Activities of aminopeptidases A, B, and N (ApA, ApB & ApN) and insulin-regulated aminopeptidase (IRAP) have been seen to be decreased amongst patients with Alzheimer's disease (AD). All of these enzymes are involved with the brain renin-angiotensin system which is believed to be involved with learning and memory. This study aimed to explore the time course and the mechanisms underlying these changes.
Serum samples were collected from 45 AD patients at the start of the study, and again 13 months later (n = 37). The control group was 22 healthy, older, adults. Enzyme activity was determined at two substrate concentrations to allow Michaelis-Menten analysis of the enzyme activity.

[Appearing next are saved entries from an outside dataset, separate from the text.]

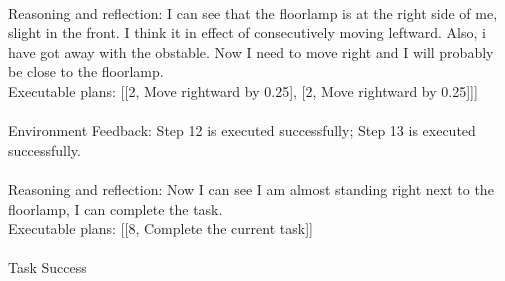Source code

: \begin{tcolorbox}[colback=gray!5!white, colframe=gray!75!black, 
title=In-context examples for EB-Navigation, boxrule=0.5mm, width=\textwidth, arc=3mm, auto outer arc=true]
\\
Reasoning and reflection: I can see that the floorlamp is at the right side of me, slight in the front. I think it in effect of consecutively moving leftward. Also, i have got away with the obstable. Now I need to move right and I will probably be close to the floorlamp.\\
Executable plans: [[2, Move rightward by 0.25], [2, Move rightward by 0.25]]]\\
\\
Environment Feedback: Step 12 is executed successfully; Step 13 is executed successfully. \\
\\
Reasoning and reflection: Now I can see I am almost standing right next to the floorlamp, I can complete the task.\\
Executable plans: [[8, Complete the current task]]\\
\\
Task Success
\end{tcolorbox}

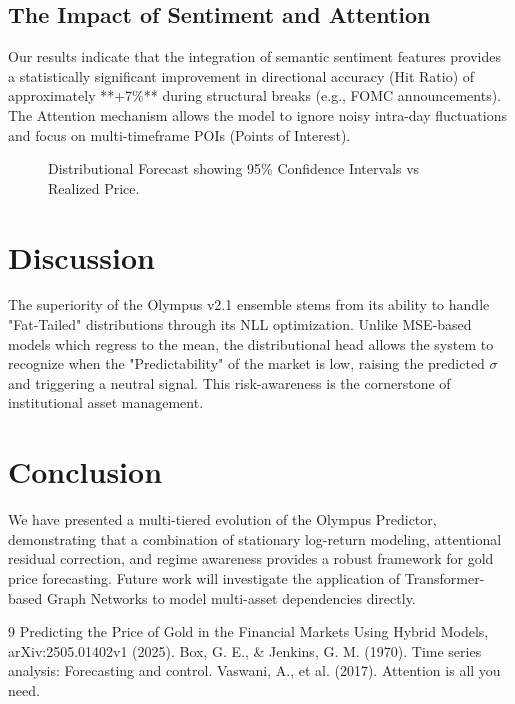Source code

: \documentclass[11pt, a4paper, twocolumn]{article}
\begin{document}
\subsection{The Impact of Sentiment and Attention}
Our results indicate that the integration of semantic sentiment features provides a statistically significant improvement in directional accuracy (Hit Ratio) of approximately **+7\%** during structural breaks (e.g., FOMC announcements). The Attention mechanism allows the model to ignore noisy intra-day fluctuations and focus on multi-timeframe POIs (Points of Interest).

\begin{figure}[h]
\centering
\caption{Distributional Forecast showing 95\% Confidence Intervals vs Realized Price.}
\end{figure}

\section{Discussion}
The superiority of the Olympus v2.1 ensemble stems from its ability to handle "Fat-Tailed" distributions through its NLL optimization. Unlike MSE-based models which regress to the mean, the distributional head allows the system to recognize when the "Predictability" of the market is low, raising the predicted $\sigma$ and triggering a neutral signal. This risk-awareness is the cornerstone of institutional asset management.

\section{Conclusion}
We have presented a multi-tiered evolution of the Olympus Predictor, demonstrating that a combination of stationary log-return modeling, attentional residual correction, and regime awareness provides a robust framework for gold price forecasting. Future work will investigate the application of Transformer-based Graph Networks to model multi-asset dependencies directly.

\begin{thebibliography}{9}
 Predicting the Price of Gold in the Financial Markets Using Hybrid Models, arXiv:2505.01402v1 (2025).
 Box, G. E., \& Jenkins, G. M. (1970). Time series analysis: Forecasting and control.
 Vaswani, A., et al. (2017). Attention is all you need.
\end{thebibliography}
\end{document}
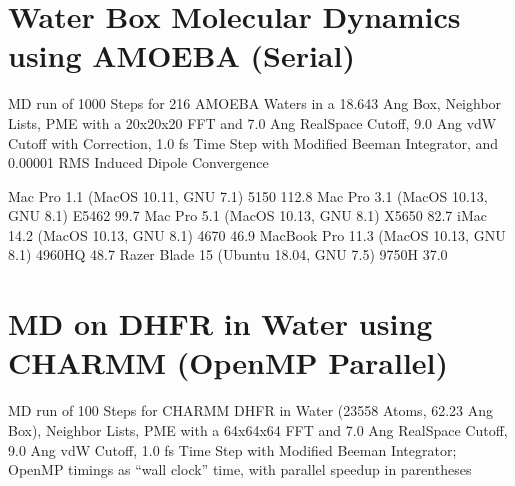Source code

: \documentclass[letterpaper,11pt,english]{sphinxmanual}
\begin{document}
\section{Water Box Molecular Dynamics using AMOEBA (Serial)}
\label{\detokenize{text/benchmarks:water-box-molecular-dynamics-using-amoeba-serial}}
MD run of 1000 Steps for 216 AMOEBA Waters in a 18.643 Ang Box, Neighbor Lists, PME with a 20x20x20 FFT and 7.0 Ang Real\sphinxhyphen{}Space Cutoff, 9.0 Ang vdW Cutoff with Correction, 1.0 fs Time Step with Modified Beeman Integrator, and 0.00001 RMS Induced Dipole Convergence


\begin{sphinxVerbatim}[commandchars=\\\{\}]
Mac Pro 1.1 (MacOS 10.11, GNU 7.1)             5150               112.8
Mac Pro 3.1 (MacOS 10.13, GNU 8.1)            E5462                99.7
Mac Pro 5.1 (MacOS 10.13, GNU 8.1)            X5650                82.7
iMac 14.2 (MacOS 10.13, GNU 8.1)               4670                46.9
MacBook Pro 11.3 (MacOS 10.13, GNU 8.1)      4960HQ                48.7
Razer Blade 15 (Ubuntu 18.04, GNU 7.5)        9750H                37.0
\end{sphinxVerbatim}


\section{MD on DHFR in Water using CHARMM (OpenMP Parallel)}
\label{\detokenize{text/benchmarks:md-on-dhfr-in-water-using-charmm-openmp-parallel}}
MD run of 100 Steps for CHARMM DHFR in Water (23558 Atoms, 62.23 Ang Box), Neighbor Lists, PME with a 64x64x64 FFT and 7.0 Ang Real\sphinxhyphen{}Space Cutoff, 9.0 Ang vdW Cutoff, 1.0 fs Time Step with Modified Beeman Integrator; OpenMP timings as “wall clock” time, with parallel speedup in parentheses

\end{document}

The results indicated that there was decreased activity of ApA, ApB and ApN amongst AD patients but no difference in serum IRAP activity. There were no associations between enzyme activity and age, gender nor scores on psychomotor tests.
Consideration of the data for the two time points for AD patients showed that the changes in ApB occurred at an early stage of the disease and persisted, whilst those of ApA and ApN only became apparent at later stages of the disease. Although differences in Michaelis-Menten parameters were not statistically significant, consideration of the values suggested that the decrease in ApB activity may be a result of changes in enzyme protein conformation, whilst that of ApN may be a consequence of decreased enzyme expression. Importantly, the different time courses of the effects and the differential changes in enzyme affinity and expression indicated that the observed changes with progression of AD were not a ‘class effect’ for serum aminopeptidases but were idiosyncratic for the individual enzymes.